Exercise aim:
Make the copy match the entries below exactly, with no pictures carried over.

Document images with source code
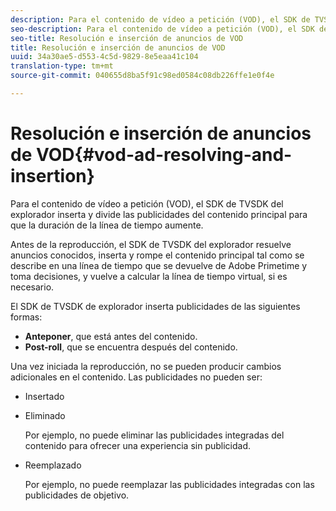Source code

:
 ```yaml
---
description: Para el contenido de vídeo a petición (VOD), el SDK de TVSDK del explorador inserta y divide las publicidades del contenido principal para que la duración de la línea de tiempo aumente.
seo-description: Para el contenido de vídeo a petición (VOD), el SDK de TVSDK del explorador inserta y divide las publicidades del contenido principal para que la duración de la línea de tiempo aumente.
seo-title: Resolución e inserción de anuncios de VOD
title: Resolución e inserción de anuncios de VOD
uuid: 34a30ae5-d553-4c5d-9829-8e5eaa41c104
translation-type: tm+mt
source-git-commit: 040655d8ba5f91c98ed0584c08db226ffe1e0f4e

---
```



# Resolución e inserción de anuncios de VOD{#vod-ad-resolving-and-insertion}

Para el contenido de vídeo a petición (VOD), el SDK de TVSDK del explorador inserta y divide las publicidades del contenido principal para que la duración de la línea de tiempo aumente.

Antes de la reproducción, el SDK de TVSDK del explorador resuelve anuncios conocidos, inserta y rompe el contenido principal tal como se describe en una línea de tiempo que se devuelve de Adobe Primetime y toma decisiones, y vuelve a calcular la línea de tiempo virtual, si es necesario.

El SDK de TVSDK de explorador inserta publicidades de las siguientes formas:

* **Anteponer**, que está antes del contenido.
* **Post-roll**, que se encuentra después del contenido.

Una vez iniciada la reproducción, no se pueden producir cambios adicionales en el contenido. Las publicidades no pueden ser:

* Insertado
* Eliminado

   Por ejemplo, no puede eliminar las publicidades integradas del contenido para ofrecer una experiencia sin publicidad.
* Reemplazado

   Por ejemplo, no puede reemplazar las publicidades integradas con las publicidades de objetivo.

Output for this exercise:
Source code

:
 ```yaml
---
description: Para el contenido de vídeo a petición (VOD), el SDK de TVSDK del explorador inserta y divide las publicidades del contenido principal para que la duración de la línea de tiempo aumente.
seo-description: Para el contenido de vídeo a petición (VOD), el SDK de TVSDK del explorador inserta y divide las publicidades del contenido principal para que la duración de la línea de tiempo aumente.
seo-title: Resolución e inserción de anuncios de VOD
title: Resolución e inserción de anuncios de VOD
uuid: 34a30ae5-d553-4c5d-9829-8e5eaa41c104
translation-type: tm+mt
source-git-commit: 040655d8ba5f91c98ed0584c08db226ffe1e0f4e

---
```



# Resolución e inserción de anuncios de VOD{#vod-ad-resolving-and-insertion}

Para el contenido de vídeo a petición (VOD), el SDK de TVSDK del explorador inserta y divide las publicidades del contenido principal para que la duración de la línea de tiempo aumente.

Antes de la reproducción, el SDK de TVSDK del explorador resuelve anuncios conocidos, inserta y rompe el contenido principal tal como se describe en una línea de tiempo que se devuelve de Adobe Primetime y toma decisiones, y vuelve a calcular la línea de tiempo virtual, si es necesario.

El SDK de TVSDK de explorador inserta publicidades de las siguientes formas:

* **Anteponer**, que está antes del contenido.
* **Post-roll**, que se encuentra después del contenido.

Una vez iniciada la reproducción, no se pueden producir cambios adicionales en el contenido. Las publicidades no pueden ser:

* Insertado
* Eliminado

   Por ejemplo, no puede eliminar las publicidades integradas del contenido para ofrecer una experiencia sin publicidad.
* Reemplazado

   Por ejemplo, no puede reemplazar las publicidades integradas con las publicidades de objetivo.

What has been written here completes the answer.